§ WHAT IS BEING ASKED
For every record that follows, transcribe the text exactly and leave any image out.

Records from a data collection
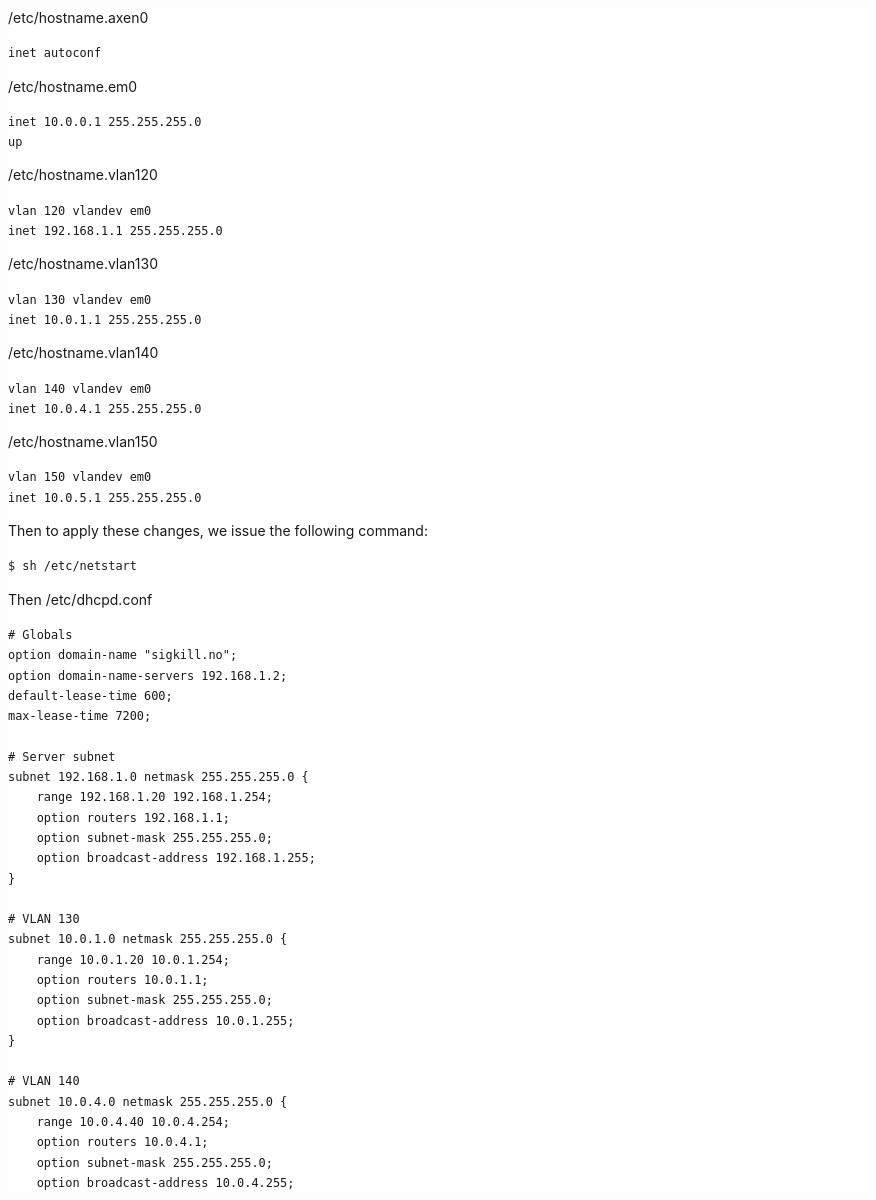 /etc/hostname.axen0
```txt
inet autoconf
```

/etc/hostname.em0
```txt
inet 10.0.0.1 255.255.255.0
up
```

/etc/hostname.vlan120
```txt
vlan 120 vlandev em0 
inet 192.168.1.1 255.255.255.0
```

/etc/hostname.vlan130
```txt
vlan 130 vlandev em0
inet 10.0.1.1 255.255.255.0
```

/etc/hostname.vlan140
```txt
vlan 140 vlandev em0
inet 10.0.4.1 255.255.255.0
```

/etc/hostname.vlan150
```txt
vlan 150 vlandev em0
inet 10.0.5.1 255.255.255.0
```

Then to apply these changes, we issue the following command:
```
$ sh /etc/netstart
```

Then /etc/dhcpd.conf
```txt
# Globals
option domain-name "sigkill.no";
option domain-name-servers 192.168.1.2;
default-lease-time 600;
max-lease-time 7200;

# Server subnet
subnet 192.168.1.0 netmask 255.255.255.0 {
    range 192.168.1.20 192.168.1.254;
    option routers 192.168.1.1;
    option subnet-mask 255.255.255.0;
    option broadcast-address 192.168.1.255;
}

# VLAN 130
subnet 10.0.1.0 netmask 255.255.255.0 {
    range 10.0.1.20 10.0.1.254;
    option routers 10.0.1.1;
    option subnet-mask 255.255.255.0;
    option broadcast-address 10.0.1.255;
}

# VLAN 140
subnet 10.0.4.0 netmask 255.255.255.0 {
    range 10.0.4.40 10.0.4.254;
    option routers 10.0.4.1;
    option subnet-mask 255.255.255.0;
    option broadcast-address 10.0.4.255;
```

§ SOLUTION TO THE EXERCISE
 /etc/hostname.axen0
```txt
inet autoconf
```

/etc/hostname.em0
```txt
inet 10.0.0.1 255.255.255.0
up
```

/etc/hostname.vlan120
```txt
vlan 120 vlandev em0 
inet 192.168.1.1 255.255.255.0
```

/etc/hostname.vlan130
```txt
vlan 130 vlandev em0
inet 10.0.1.1 255.255.255.0
```

/etc/hostname.vlan140
```txt
vlan 140 vlandev em0
inet 10.0.4.1 255.255.255.0
```

/etc/hostname.vlan150
```txt
vlan 150 vlandev em0
inet 10.0.5.1 255.255.255.0
```

Then to apply these changes, we issue the following command:
```
$ sh /etc/netstart
```

Then /etc/dhcpd.conf
```txt
# Globals
option domain-name "sigkill.no";
option domain-name-servers 192.168.1.2;
default-lease-time 600;
max-lease-time 7200;

# Server subnet
subnet 192.168.1.0 netmask 255.255.255.0 {
    range 192.168.1.20 192.168.1.254;
    option routers 192.168.1.1;
    option subnet-mask 255.255.255.0;
    option broadcast-address 192.168.1.255;
}

# VLAN 130
subnet 10.0.1.0 netmask 255.255.255.0 {
    range 10.0.1.20 10.0.1.254;
    option routers 10.0.1.1;
    option subnet-mask 255.255.255.0;
    option broadcast-address 10.0.1.255;
}

# VLAN 140
subnet 10.0.4.0 netmask 255.255.255.0 {
    range 10.0.4.40 10.0.4.254;
    option routers 10.0.4.1;
    option subnet-mask 255.255.255.0;
    option broadcast-address 10.0.4.255;
```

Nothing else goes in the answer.